About this exercise
Each of the entries should be retyped precisely as it appears.

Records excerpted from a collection

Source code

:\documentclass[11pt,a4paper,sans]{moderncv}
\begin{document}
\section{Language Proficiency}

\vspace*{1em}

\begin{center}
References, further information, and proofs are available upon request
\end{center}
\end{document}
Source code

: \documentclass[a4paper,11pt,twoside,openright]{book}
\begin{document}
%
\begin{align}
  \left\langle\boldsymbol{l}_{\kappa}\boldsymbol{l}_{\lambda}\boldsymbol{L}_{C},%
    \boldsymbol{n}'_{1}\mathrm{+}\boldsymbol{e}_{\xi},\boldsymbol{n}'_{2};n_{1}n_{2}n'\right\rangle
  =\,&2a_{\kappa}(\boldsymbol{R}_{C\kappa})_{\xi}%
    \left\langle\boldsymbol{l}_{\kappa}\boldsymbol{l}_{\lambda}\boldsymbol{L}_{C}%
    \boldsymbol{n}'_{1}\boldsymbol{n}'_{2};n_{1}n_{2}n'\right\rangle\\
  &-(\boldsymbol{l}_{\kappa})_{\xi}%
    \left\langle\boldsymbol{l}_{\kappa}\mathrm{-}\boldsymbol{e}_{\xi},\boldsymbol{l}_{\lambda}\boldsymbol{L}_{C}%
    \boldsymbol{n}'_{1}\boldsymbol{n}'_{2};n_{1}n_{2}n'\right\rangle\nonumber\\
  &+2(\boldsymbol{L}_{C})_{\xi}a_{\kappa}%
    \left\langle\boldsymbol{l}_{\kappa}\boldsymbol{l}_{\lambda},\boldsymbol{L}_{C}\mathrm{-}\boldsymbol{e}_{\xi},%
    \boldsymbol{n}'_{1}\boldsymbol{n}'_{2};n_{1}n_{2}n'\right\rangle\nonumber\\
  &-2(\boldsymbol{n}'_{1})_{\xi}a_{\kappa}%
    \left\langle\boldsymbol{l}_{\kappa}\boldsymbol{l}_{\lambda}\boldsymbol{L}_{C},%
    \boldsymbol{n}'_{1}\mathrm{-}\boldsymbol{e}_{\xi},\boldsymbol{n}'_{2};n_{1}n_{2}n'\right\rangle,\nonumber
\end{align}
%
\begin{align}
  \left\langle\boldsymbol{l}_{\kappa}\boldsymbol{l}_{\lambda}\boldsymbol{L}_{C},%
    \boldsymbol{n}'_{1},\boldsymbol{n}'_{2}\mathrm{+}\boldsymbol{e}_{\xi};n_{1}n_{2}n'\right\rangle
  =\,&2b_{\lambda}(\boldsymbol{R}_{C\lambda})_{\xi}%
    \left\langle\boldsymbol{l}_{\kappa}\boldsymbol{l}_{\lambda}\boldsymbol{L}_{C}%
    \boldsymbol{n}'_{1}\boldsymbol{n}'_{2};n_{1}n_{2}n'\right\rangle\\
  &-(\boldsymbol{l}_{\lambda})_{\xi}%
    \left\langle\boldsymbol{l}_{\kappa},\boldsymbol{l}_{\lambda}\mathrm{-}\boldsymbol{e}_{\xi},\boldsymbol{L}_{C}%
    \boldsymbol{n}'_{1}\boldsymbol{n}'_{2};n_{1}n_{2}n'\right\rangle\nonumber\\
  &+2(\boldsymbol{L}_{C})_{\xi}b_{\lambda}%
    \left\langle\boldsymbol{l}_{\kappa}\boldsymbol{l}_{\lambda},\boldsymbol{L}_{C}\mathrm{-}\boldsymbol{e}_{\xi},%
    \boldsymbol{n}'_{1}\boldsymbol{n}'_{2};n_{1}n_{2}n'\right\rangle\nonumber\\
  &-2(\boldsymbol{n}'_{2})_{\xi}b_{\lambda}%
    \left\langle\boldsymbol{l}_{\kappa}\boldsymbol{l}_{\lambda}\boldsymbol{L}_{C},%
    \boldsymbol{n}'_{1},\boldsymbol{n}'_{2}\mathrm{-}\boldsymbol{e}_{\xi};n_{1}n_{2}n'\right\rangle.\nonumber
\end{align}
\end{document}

Output for this task
Source code

:\documentclass[11pt,a4paper,sans]{moderncv}
\begin{document}
\section{Language Proficiency}

\vspace*{1em}

\begin{center}
References, further information, and proofs are available upon request
\end{center}
\end{document}
Source code

: \documentclass[a4paper,11pt,twoside,openright]{book}
\begin{document}
%
\begin{align}
  \left\langle\boldsymbol{l}_{\kappa}\boldsymbol{l}_{\lambda}\boldsymbol{L}_{C},%
    \boldsymbol{n}'_{1}\mathrm{+}\boldsymbol{e}_{\xi},\boldsymbol{n}'_{2};n_{1}n_{2}n'\right\rangle
  =\,&2a_{\kappa}(\boldsymbol{R}_{C\kappa})_{\xi}%
    \left\langle\boldsymbol{l}_{\kappa}\boldsymbol{l}_{\lambda}\boldsymbol{L}_{C}%
    \boldsymbol{n}'_{1}\boldsymbol{n}'_{2};n_{1}n_{2}n'\right\rangle\\
  &-(\boldsymbol{l}_{\kappa})_{\xi}%
    \left\langle\boldsymbol{l}_{\kappa}\mathrm{-}\boldsymbol{e}_{\xi},\boldsymbol{l}_{\lambda}\boldsymbol{L}_{C}%
    \boldsymbol{n}'_{1}\boldsymbol{n}'_{2};n_{1}n_{2}n'\right\rangle\nonumber\\
  &+2(\boldsymbol{L}_{C})_{\xi}a_{\kappa}%
    \left\langle\boldsymbol{l}_{\kappa}\boldsymbol{l}_{\lambda},\boldsymbol{L}_{C}\mathrm{-}\boldsymbol{e}_{\xi},%
    \boldsymbol{n}'_{1}\boldsymbol{n}'_{2};n_{1}n_{2}n'\right\rangle\nonumber\\
  &-2(\boldsymbol{n}'_{1})_{\xi}a_{\kappa}%
    \left\langle\boldsymbol{l}_{\kappa}\boldsymbol{l}_{\lambda}\boldsymbol{L}_{C},%
    \boldsymbol{n}'_{1}\mathrm{-}\boldsymbol{e}_{\xi},\boldsymbol{n}'_{2};n_{1}n_{2}n'\right\rangle,\nonumber
\end{align}
%
\begin{align}
  \left\langle\boldsymbol{l}_{\kappa}\boldsymbol{l}_{\lambda}\boldsymbol{L}_{C},%
    \boldsymbol{n}'_{1},\boldsymbol{n}'_{2}\mathrm{+}\boldsymbol{e}_{\xi};n_{1}n_{2}n'\right\rangle
  =\,&2b_{\lambda}(\boldsymbol{R}_{C\lambda})_{\xi}%
    \left\langle\boldsymbol{l}_{\kappa}\boldsymbol{l}_{\lambda}\boldsymbol{L}_{C}%
    \boldsymbol{n}'_{1}\boldsymbol{n}'_{2};n_{1}n_{2}n'\right\rangle\\
  &-(\boldsymbol{l}_{\lambda})_{\xi}%
    \left\langle\boldsymbol{l}_{\kappa},\boldsymbol{l}_{\lambda}\mathrm{-}\boldsymbol{e}_{\xi},\boldsymbol{L}_{C}%
    \boldsymbol{n}'_{1}\boldsymbol{n}'_{2};n_{1}n_{2}n'\right\rangle\nonumber\\
  &+2(\boldsymbol{L}_{C})_{\xi}b_{\lambda}%
    \left\langle\boldsymbol{l}_{\kappa}\boldsymbol{l}_{\lambda},\boldsymbol{L}_{C}\mathrm{-}\boldsymbol{e}_{\xi},%
    \boldsymbol{n}'_{1}\boldsymbol{n}'_{2};n_{1}n_{2}n'\right\rangle\nonumber\\
  &-2(\boldsymbol{n}'_{2})_{\xi}b_{\lambda}%
    \left\langle\boldsymbol{l}_{\kappa}\boldsymbol{l}_{\lambda}\boldsymbol{L}_{C},%
    \boldsymbol{n}'_{1},\boldsymbol{n}'_{2}\mathrm{-}\boldsymbol{e}_{\xi};n_{1}n_{2}n'\right\rangle.\nonumber
\end{align}
\end{document}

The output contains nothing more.